We are pleased to welcome Professor Ellen Berrey to the Department of Sociology. Professor Berrey is teaching undergraduate courses at the University of Toronto, Mississauga and is a member of the graduate faculty of the tri-campus Sociology Department.
We are also very happy to congratulate Professor Berrey on the awards and accolades that her first book, The Enigma of Diversity, has recently been receiving.
In The Enigma of Diversity: The Language of Race and the Limits of Racial Justice (University of Chicago Press, 2015), Professor Berrey probes the meaning of “diversity” in the United States. This book has been described by leading scholars as “vibrant, vital and incisive,” (Lee C. Bollinger, president of Columbia University), “keen” and “compelling” (Michèle Lamont, Harvard University), and “a remarkable contribution” (Osagie Obasogie, Univesrity of California- Berkeley). It has recently received the 2016 Herbert Jacob Book Prize of the Law & Society Association; the 2016 Distinguished Book Award of the Sociology of Law section of the American Sociological Association (ASA); and the 2016 Mary Douglas Book Prize Honorable Mention of the Sociology of Culture section of the ASA. It also had the distinction of being featured in an Author-Meets-Critics session at the 2016 meetings of the ASA.
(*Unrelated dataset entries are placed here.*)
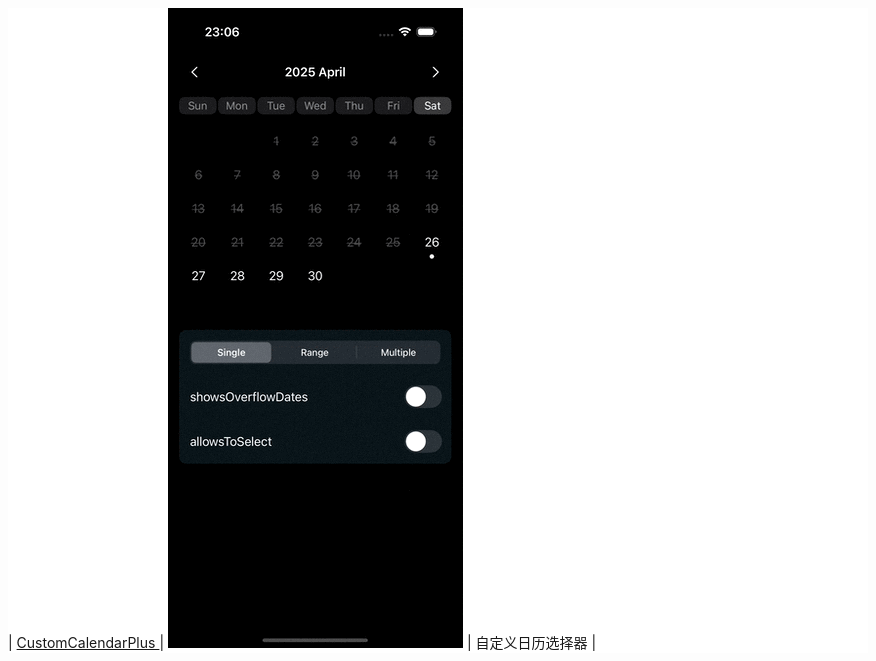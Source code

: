 | [CustomCalendarPlus          ](SwiftUI_Demos/CustomCalendarPlus)          |  ![CustomCalendarPlus           ](SwiftUI_Demos/CustomCalendarPlus/CustomCalendarPlus.gif)                    | 自定义日历选择器 | 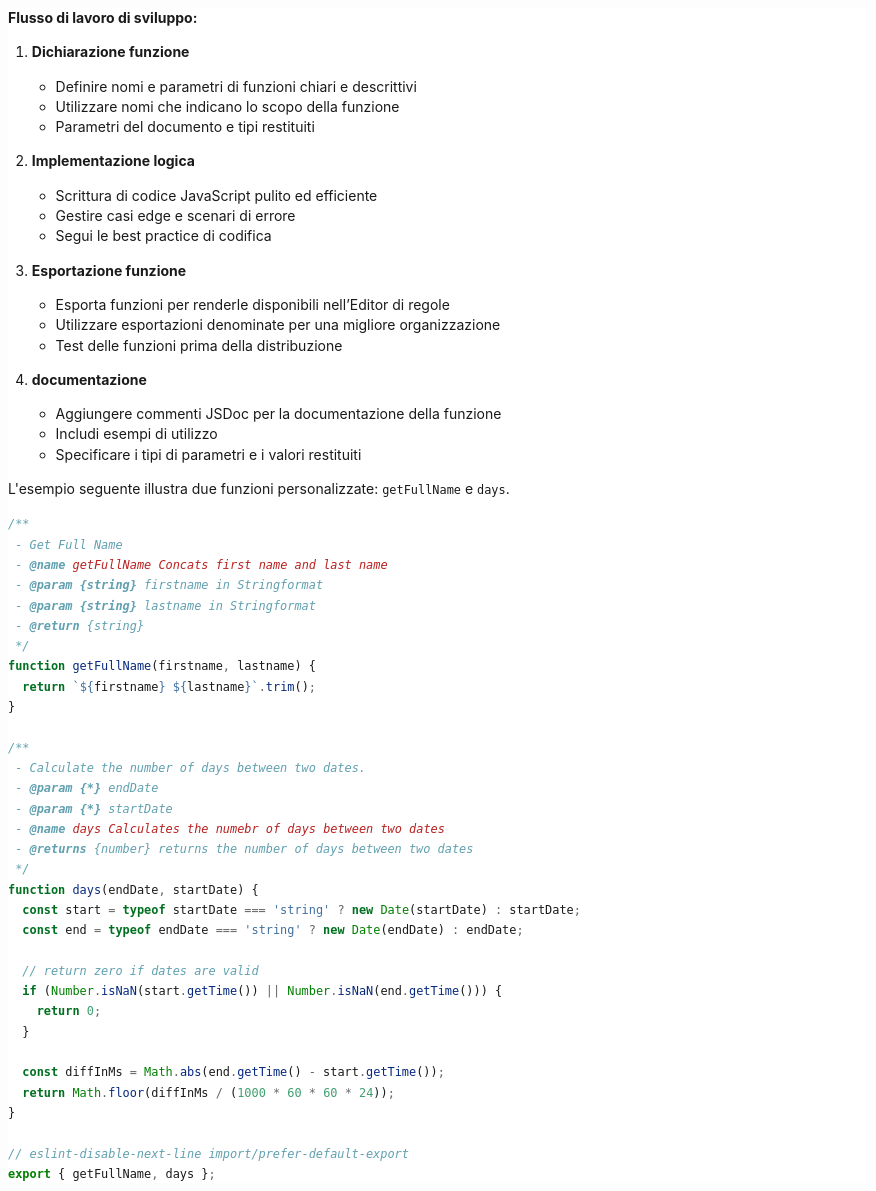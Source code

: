 **Flusso di lavoro di sviluppo:**

1. **Dichiarazione funzione**
   - Definire nomi e parametri di funzioni chiari e descrittivi
   - Utilizzare nomi che indicano lo scopo della funzione
   - Parametri del documento e tipi restituiti

2. **Implementazione logica**
   - Scrittura di codice JavaScript pulito ed efficiente
   - Gestire casi edge e scenari di errore
   - Segui le best practice di codifica

3. **Esportazione funzione**
   - Esporta funzioni per renderle disponibili nell’Editor di regole
   - Utilizzare esportazioni denominate per una migliore organizzazione
   - Test delle funzioni prima della distribuzione

4. **documentazione**
   - Aggiungere commenti JSDoc per la documentazione della funzione
   - Includi esempi di utilizzo
   - Specificare i tipi di parametri e i valori restituiti

L&#39;esempio seguente illustra due funzioni personalizzate: `getFullName` e `days`.

```JavaScript
/**
 - Get Full Name
 - @name getFullName Concats first name and last name
 - @param {string} firstname in Stringformat
 - @param {string} lastname in Stringformat
 - @return {string}
 */
function getFullName(firstname, lastname) {
  return `${firstname} ${lastname}`.trim();
}

/**
 - Calculate the number of days between two dates.
 - @param {*} endDate
 - @param {*} startDate
 - @name days Calculates the numebr of days between two dates
 - @returns {number} returns the number of days between two dates
 */
function days(endDate, startDate) {
  const start = typeof startDate === 'string' ? new Date(startDate) : startDate;
  const end = typeof endDate === 'string' ? new Date(endDate) : endDate;

  // return zero if dates are valid
  if (Number.isNaN(start.getTime()) || Number.isNaN(end.getTime())) {
    return 0;
  }

  const diffInMs = Math.abs(end.getTime() - start.getTime());
  return Math.floor(diffInMs / (1000 * 60 * 60 * 24));
}

// eslint-disable-next-line import/prefer-default-export
export { getFullName, days };
```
As the back of the book explains:
Diversity these days is a hallowed American value, widely shared and honored. That’s a remarkable change from the Civil Rights era—but does this public commitment to diversity constitute a civil rights victory? What does diversity mean in contemporary America, and what are the effects of efforts to support it?
Ellen Berrey digs deep into those questions in The Enigma of Diversity: The Language of Race and the Limits of Racial Justice (University of Chicago Press, May 2015). Drawing on six years of fieldwork and historical sources dating back to the 1950s, and making extensive use of three case studies from widely varying arenas—affirmative action in the University of Michigan’s admissions program, housing redevelopment in Chicago’s Rogers Park neighborhood, and the workings of the human resources department at a Fortune 500 company—Berrey explores the complicated, contradictory, and even troubling meanings and uses of diversity as it is invoked by different groups for different, often symbolic ends. In each case, diversity affirms inclusiveness, especially in the most coveted jobs and colleges, yet it resists fundamental change in the practices and cultures that are the foundation of social inequality. Berrey shows how this has led racial progress itself to be reimagined, transformed from a legal fight for fundamental rights to a celebration of the competitive advantages afforded by cultural differences.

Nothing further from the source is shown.